■ **Your assignment**
Count, in the listing that follows, every line containing the word "century". Give the number by itself.

*** Extracted records ***

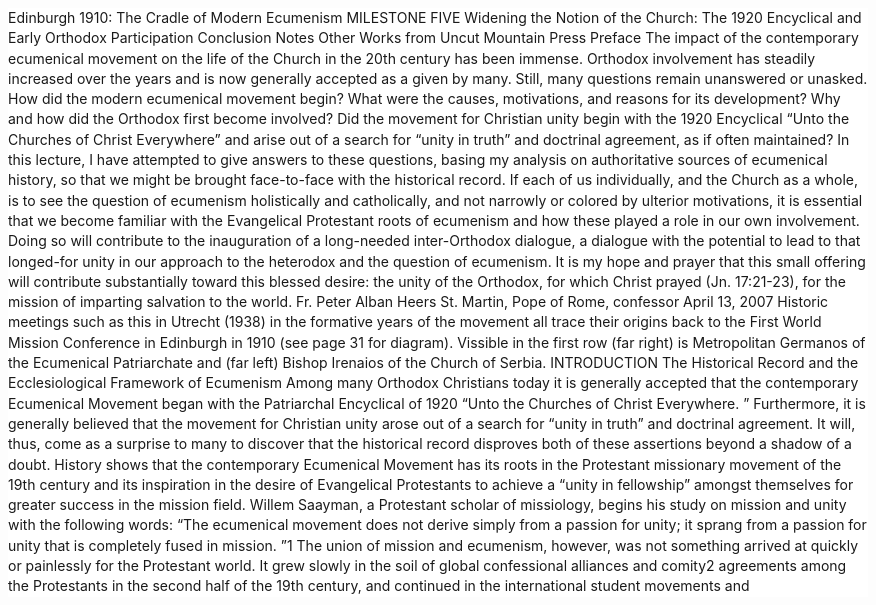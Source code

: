 Edinburgh 1910: The Cradle of Modern Ecumenism
MILESTONE FIVE
Widening the Notion of the Church: The 1920 Encyclical and Early Orthodox
Participation
Conclusion
Notes
Other Works from Uncut Mountain Press
Preface
The impact of the contemporary ecumenical movement on the life of the
Church in the 20th century has been immense. Orthodox involvement has
steadily increased over the years and is now generally accepted as a given by
many. Still, many questions remain unanswered or unasked. How did the
modern ecumenical movement begin? What were the causes, motivations,
and reasons for its development? Why and how did the Orthodox first
become involved? Did the movement for Christian unity begin with the 1920
Encyclical “Unto the Churches of Christ Everywhere” and arise out of a
search for “unity in truth” and doctrinal agreement, as if often maintained?
In this lecture, I have attempted to give answers to these questions, basing
my analysis on authoritative sources of ecumenical history, so that we might
be brought face-to-face with the historical record. If each of us individually,
and the Church as a whole, is to see the question of ecumenism holistically
and catholically, and not narrowly or colored by ulterior motivations, it is
essential that we become familiar with the Evangelical Protestant roots of
ecumenism and how these played a role in our own involvement. Doing so
will contribute to the inauguration of a long-needed inter-Orthodox dialogue,
a dialogue with the potential to lead to that longed-for unity in our approach
to the heterodox and the question of ecumenism.
It is my hope and prayer that this small offering will contribute
substantially toward this blessed desire: the unity of the Orthodox, for which
Christ prayed (Jn. 17:21-23), for the mission of imparting salvation to the
world.
Fr. Peter Alban Heers
St. Martin, Pope of Rome, confessor
April 13, 2007
Historic meetings such as this in Utrecht (1938) in the formative years of the movement all trace their
origins back to the First World Mission Conference in Edinburgh in 1910 (see page 31 for diagram).
Vissible in the first row (far right) is Metropolitan Germanos of the Ecumenical Patriarchate and (far
left) Bishop Irenaios of the Church of Serbia.
INTRODUCTION
The Historical Record and the Ecclesiological Framework of
Ecumenism
Among many Orthodox Christians today it is generally accepted that the
contemporary Ecumenical Movement began with the Patriarchal Encyclical
of 1920 “Unto the Churches of Christ Everywhere.
” Furthermore, it is
generally believed that the movement for Christian unity arose out of a search
for “unity in truth” and doctrinal agreement. It will, thus, come as a surprise
to many to discover that the historical record disproves both of these
assertions beyond a shadow of a doubt.
History shows that the contemporary Ecumenical Movement has its roots
in the Protestant missionary movement of the 19th century and its inspiration
in the desire of Evangelical Protestants to achieve a “unity in fellowship”
amongst themselves for greater success in the mission field. Willem
Saayman, a Protestant scholar of missiology, begins his study on mission and
unity with the following words: “The ecumenical movement does not derive
simply from a passion for unity; it sprang from a passion for unity that is
completely fused in mission.
”1 The union of mission and ecumenism,
however, was not something arrived at quickly or painlessly for the
Protestant world. It grew slowly in the soil of global confessional alliances
and comity2 agreements among the Protestants in the second half of the 19th
century, and continued in the international student movements and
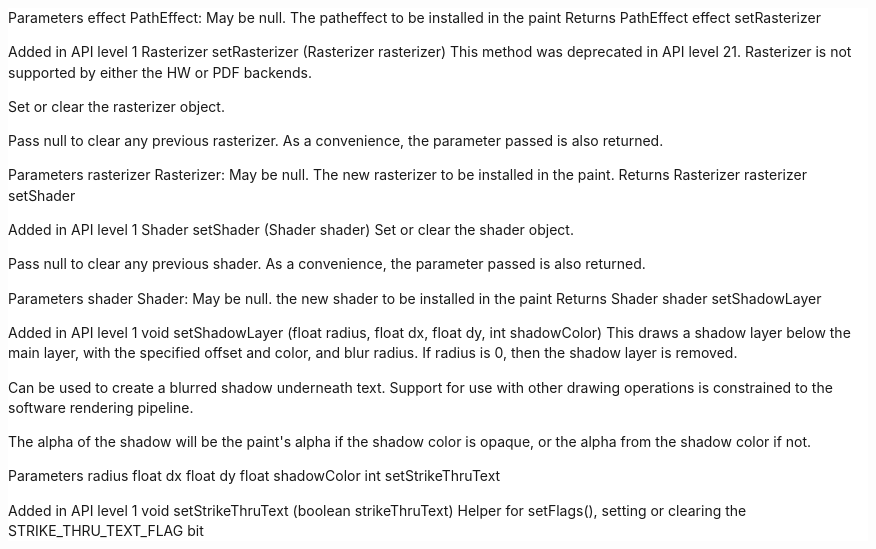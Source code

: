 Parameters
effect	PathEffect: May be null. The patheffect to be installed in the paint
Returns
PathEffect	effect
setRasterizer

Added in API level 1
Rasterizer setRasterizer (Rasterizer rasterizer)
This method was deprecated in API level 21.
Rasterizer is not supported by either the HW or PDF backends.

Set or clear the rasterizer object.

Pass null to clear any previous rasterizer. As a convenience, the parameter passed is also returned.

Parameters
rasterizer	Rasterizer: May be null. The new rasterizer to be installed in the paint.
Returns
Rasterizer	rasterizer
setShader

Added in API level 1
Shader setShader (Shader shader)
Set or clear the shader object.

Pass null to clear any previous shader. As a convenience, the parameter passed is also returned.

Parameters
shader	Shader: May be null. the new shader to be installed in the paint
Returns
Shader	shader
setShadowLayer

Added in API level 1
void setShadowLayer (float radius, 
                float dx, 
                float dy, 
                int shadowColor)
This draws a shadow layer below the main layer, with the specified offset and color, and blur radius. If radius is 0, then the shadow layer is removed.

Can be used to create a blurred shadow underneath text. Support for use with other drawing operations is constrained to the software rendering pipeline.

The alpha of the shadow will be the paint's alpha if the shadow color is opaque, or the alpha from the shadow color if not.

Parameters
radius	float
dx	float
dy	float
shadowColor	int
setStrikeThruText

Added in API level 1
void setStrikeThruText (boolean strikeThruText)
Helper for setFlags(), setting or clearing the STRIKE_THRU_TEXT_FLAG bit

***

■ **Exercise response**
3